Firstly, if you are going to bother listening to this, do yourself a favour and don't read the goodreads blurb - half the fun of the book is trying to figure out what's going on and the blurb will just go ahead and spoil stuff - and some of the stuff is open to interpretation anyway.
This was written in 1945 and published in 1950. So it was cool to see how someone from that era perceived the problems of space flight and what solution they come with. That's about as much as I can say I think without ruining the story. Worth a listen especially if you include the podcast discussion.
Good short story, but one that you have to work at to understand. Set in 6000AD when interstellar travel leads to the death wish and therefore needs Habermans, like convicts, and the supervisory Scanners to fly the ships while the humans are kept in ‘cold sleep’. And so the complicated story begins with Martel the scanner, who is different from the others because he is married to a normal woman, decides to ‘cranch’. Worth the read, but one that requires concentration.
Like most good short stories, I think this one is open to quite a few interpretations. My own personal take on it is that it's specifically an allegory for someone dealing with depersonalization and derealization disorders, and more generally about alienation on a mass scale – from ourselves (both physically and emotionally), from the people close to us, from society, from nature, from reality itself...? It was an uncomfortable read, but a meaningful one. It took me a while to work out what I found so uncomfortable about the story; it wasn't until I asked myself why it was that the scanners lived in vain that it came to me:
Detached scanners (essentially humans who have been turned into robots) can handle the pain of infinite unknown, and yet they are detached from both the pleasures and pains of the human condition/existence. Normal “others” cannot handle the pains and uncertainties of the infinite unknown (or even the complexities of the information that can be found out and made known) and so naively/blindly navigate through it with the help of scanners, only knowing as much as they can handle, and just enough to allow them to still enjoy the human experience. That is, until someone discovers a way for normal humans to go out into the unknown space without succumbing to the pain of the unknown – being surrounded by “life”/nature apparently makes the pain more bearable.

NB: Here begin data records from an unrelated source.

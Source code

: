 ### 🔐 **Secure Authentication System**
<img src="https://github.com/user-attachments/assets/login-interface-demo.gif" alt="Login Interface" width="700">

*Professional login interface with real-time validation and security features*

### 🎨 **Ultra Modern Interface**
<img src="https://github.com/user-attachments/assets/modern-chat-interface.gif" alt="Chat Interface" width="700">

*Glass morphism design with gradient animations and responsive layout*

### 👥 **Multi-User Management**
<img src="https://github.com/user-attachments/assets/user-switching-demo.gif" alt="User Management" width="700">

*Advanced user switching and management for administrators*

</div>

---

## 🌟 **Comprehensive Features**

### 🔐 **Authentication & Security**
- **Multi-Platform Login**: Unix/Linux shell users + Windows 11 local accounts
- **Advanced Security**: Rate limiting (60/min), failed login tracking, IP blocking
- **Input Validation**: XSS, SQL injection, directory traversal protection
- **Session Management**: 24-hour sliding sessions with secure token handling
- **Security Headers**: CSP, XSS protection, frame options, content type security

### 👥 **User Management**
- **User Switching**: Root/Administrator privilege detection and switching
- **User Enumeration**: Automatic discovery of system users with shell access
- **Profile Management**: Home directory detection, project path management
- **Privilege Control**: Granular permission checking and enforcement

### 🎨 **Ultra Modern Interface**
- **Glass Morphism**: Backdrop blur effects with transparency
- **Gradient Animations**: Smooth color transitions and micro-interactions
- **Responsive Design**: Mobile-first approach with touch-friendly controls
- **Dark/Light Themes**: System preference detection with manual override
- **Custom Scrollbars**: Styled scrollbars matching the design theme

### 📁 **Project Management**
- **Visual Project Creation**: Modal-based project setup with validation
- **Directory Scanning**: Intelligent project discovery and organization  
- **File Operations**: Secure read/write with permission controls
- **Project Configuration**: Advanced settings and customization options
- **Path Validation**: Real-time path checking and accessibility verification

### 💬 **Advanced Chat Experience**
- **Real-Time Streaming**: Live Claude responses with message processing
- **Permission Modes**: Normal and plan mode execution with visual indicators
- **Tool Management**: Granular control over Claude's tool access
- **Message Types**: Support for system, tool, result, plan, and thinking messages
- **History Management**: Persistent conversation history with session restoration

So, in my interpretation, scanners live in vain because there was no need to go to such extreme lengths to dehumanize their existence and to turn their lives into such cold and mechanical ones in order to get their job done for some dubious grand purpose – in the end there is a more humane/natural way to get achieve it. (Perhaps there is also the question of whether there actually is any grand purpose that justifies the loss of humanity?)
Although I enjoyed the story, the end is a bit too optimistic for me: it implies that, with the right antidote, it's simple enough to regain lost humanity on a grand/societal scale, and on a more personal level, to rid oneself of their disasosiative disorders. Despite this optimism however, the final aspect of the story, which is perhaps its most memorable one for me, is that although it turns out to be quite quick and easy to turn a human into a scanner and a scanner back into a human, its definitely more complicated and costly (not just in terms of psychological/emotional/mental resources, but also economic ones) for a human to do the job of a scanner without turning into one (to some extent at least).
What is a human? Remove all connection to the physicality of the experience and what have you in the place of a being? This is at the root of what it means to be a scanner in this tale. Rich in its layers, the work explores the limitations of people when they are denied experiences that seem human - eating, smelling, feeling, and more. And yet, there’s more - the story richly pulls concepts of what does it mean to be obsolete? What does it mean to stand for progress at the expense of one’s being?
A tale made timeless by its innate showing of being as much a study of human values and thought as it is a work of speculative fiction, this story leaves one wondering and perhaps realizing if any one who engages in any form of living could live in vain. It felt like a reasonable reading alongside Brave New World as both deal with removing one’s self from society - and while both works readily demonstrate this in a varied manner, it is worth noting that both of them question who is the most human - the human or the “scanner” and the human or the “savage.”
This short work also manages to consider the inhumanity of bureaucracy, of consistency, and so forth. The author readily weaves many analytical threads that seem to only make the work deeper with age and while the descriptions may seem at times aged, the morality and humanity of the work seems immortal in examining what it is to live and have purpose.
Scanners Live in Vain is a short story published by Cordwainer Smith in 1950, and it is considered a seminal work of science fiction. It was finished in 1945, but did not find a publisher until five years later, partly because its content was considered “too extreme”.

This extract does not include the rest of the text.